NH's Landmark $100M Bitcoin Bond Faces Crucial Vote

New Hampshire is seeking final approval for a groundbreaking $100 million Bitcoin-backed municipal bond, a first-of-its-kind initiative that aims to position the state as a leader in crypto finance. While backed by private funds and Bitcoin collateral, the project faces scrutiny over the cryptocurrency's volatility and its implications for municipal finance. The state's Executive Council will hold a public hearing and vote on the proposal this Wednesday.
David Isong
David IsongCrypto1 hour ago3 minute read
NH's Landmark $100M Bitcoin Bond Faces Crucial Vote

New Hampshire is poised to make history with a plan to issue what is being hailed as the world’s first Bitcoin-backed municipal bond, a $100 million project awaiting final approval from the state’s Executive Council. The proposal will go before the five-member council on Wednesday, following a public hearing requested by James Key-Wallace, executive director of the New Hampshire Business Finance Authority. Governor Kelly Ayotte has endorsed the initiative as “historic,” and Key-Wallace asserts that it would establish New Hampshire as “a global leader in responsible crypto finance.”

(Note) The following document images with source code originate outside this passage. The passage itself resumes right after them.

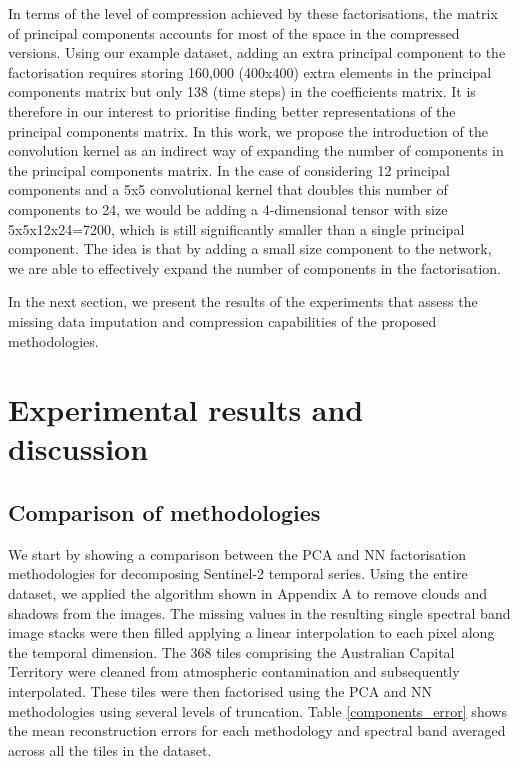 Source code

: \documentclass[essd, manuscript]{copernicus}
\begin{document}
In terms of the level of compression achieved by these factorisations, the matrix of principal components accounts for most of the space in the compressed versions. Using our example dataset, adding an extra principal component to the factorisation requires storing 160,000 (400x400) extra elements in the principal components matrix but only 138 (time steps) in the coefficients matrix. It is therefore in our interest to prioritise finding better representations of the principal components matrix. In this work, we propose the introduction of the convolution kernel as an indirect way of expanding the number of components in the principal components matrix. In the case of considering 12 principal components and a 5x5 convolutional kernel that doubles this number of components to 24, we would be adding a 4-dimensional tensor with size 5x5x12x24=7200, which is still significantly smaller than a single principal component. The idea is that by adding a small size component to the network, we are able to effectively expand the number of components in the factorisation.

In the next section, we present the results of the experiments that assess the missing data imputation and compression capabilities of the proposed methodologies. 


\section{Experimental results and discussion}

\subsection{Comparison of methodologies}
We start by showing a comparison between the PCA and NN factorisation methodologies for decomposing Sentinel-2 temporal series. Using the entire dataset, we applied the algorithm shown in Appendix A to remove clouds and shadows from the images. The missing values in the resulting single spectral band image stacks were then filled applying a linear interpolation to each pixel along the temporal dimension. The 368 tiles comprising the Australian Capital Territory were cleaned from atmospheric contamination and subsequently interpolated. These tiles were then factorised using the PCA and NN methodologies using several levels of truncation. Table \ref{components_error} shows the mean reconstruction errors for each methodology and spectral band averaged across all the tiles in the dataset. 
\end{document}
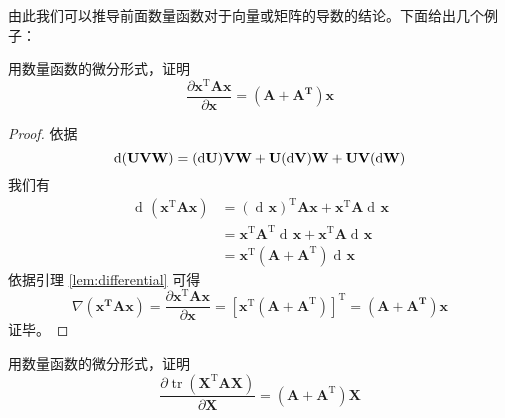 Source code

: \documentclass[UTF8,space=auto]{ctexart} %
\DeclareMathOperator{\diff}{d\!}
\begin{document}
由此我们可以推导前面数量函数对于向量或矩阵的导数的结论。下面给出几个例子：

\begin{exam}
用数量函数的微分形式，证明
\[
\frac{\partial \mathbf{x}^{\mathrm{T}} \mathbf{A} \mathbf{x}}{\partial \mathbf{x}}=\left(\mathbf{A}+\mathbf{A}^{\mathbf{T}}\right) \mathbf{x}
\]
\end{exam}

\begin{proof}
依据
\[
\diff\,(\mathbf{UVW})=(\diff \mathbf{U}) \mathbf{VW}+\mathbf{U}(\diff \mathbf{V}) \mathbf{W} + \mathbf{UV}(\diff \mathbf{W}) \\
\]
我们有
\begin{align*}
\diff\left(\mathbf{x}^{\mathrm{T}} \mathbf{A} \mathbf{x}\right)&=(\diff \mathbf{x})^{\mathrm{T}} \mathbf{A} \mathbf{x}+\mathbf{x}^{\mathrm{T}} \mathbf{A} \diff \mathbf{x} \\
&= \mathbf{x}^{\mathrm{T}} \mathbf{A}^{\mathrm{T}} \diff\mathbf{x}+\mathbf{x}^{\mathrm{T}} \mathbf{A} \diff \mathbf{x} \\
&= \mathbf{x}^{\mathrm{T}}\left(\mathbf{A}+\mathbf{A}^{\mathrm{T}}\right) \diff \mathbf{x}
\end{align*}
依据引理 \ref{lem:differential} 可得
\[
\nabla\left(\mathbf{x}^{\mathbf{T}} \mathbf{A} \mathbf{x}\right)=\frac{\partial \mathbf{x}^{\mathrm{T}} \mathbf{A} \mathbf{x}}{\partial \mathbf{x}} = \left[ \mathbf{x}^{\mathrm{T}}\left(\mathbf{A}+\mathbf{A}^{\mathrm{T}}\right) \right]^{\mathrm{T}} = \left(\mathbf{A}+\mathbf{A}^{\mathbf{T}}\right) \mathbf{x}
\]
证毕。
\end{proof}

\begin{exam}
用数量函数的微分形式，证明
\[
\frac{\partial \operatorname{tr}\left(\mathbf{X}^{\mathrm{T}} \mathbf{A} \mathbf{X}\right)}{\partial \mathbf{X}}=\left(\mathbf{A} + \mathbf{A}^{\mathrm{T}}\right) \mathbf{X}
\]
\end{exam}
\end{document}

This innovative bond structure deviates significantly from traditional municipal bonds, primarily because it places no public money at risk. Instead of government repayment, a private borrower, CleanSpark—a Bitcoin mining company—is responsible for repaying investors. CleanSpark pledges Bitcoin as collateral, and bond payments are generated from proceeds linked to this collateral. Investors are also offered upside exposure through additional payments tied to Bitcoin’s price appreciation. To safeguard bondholders, a trust holding the collateral can be liquidated to ensure full repayment if the Bitcoin price drops below a predetermined threshold.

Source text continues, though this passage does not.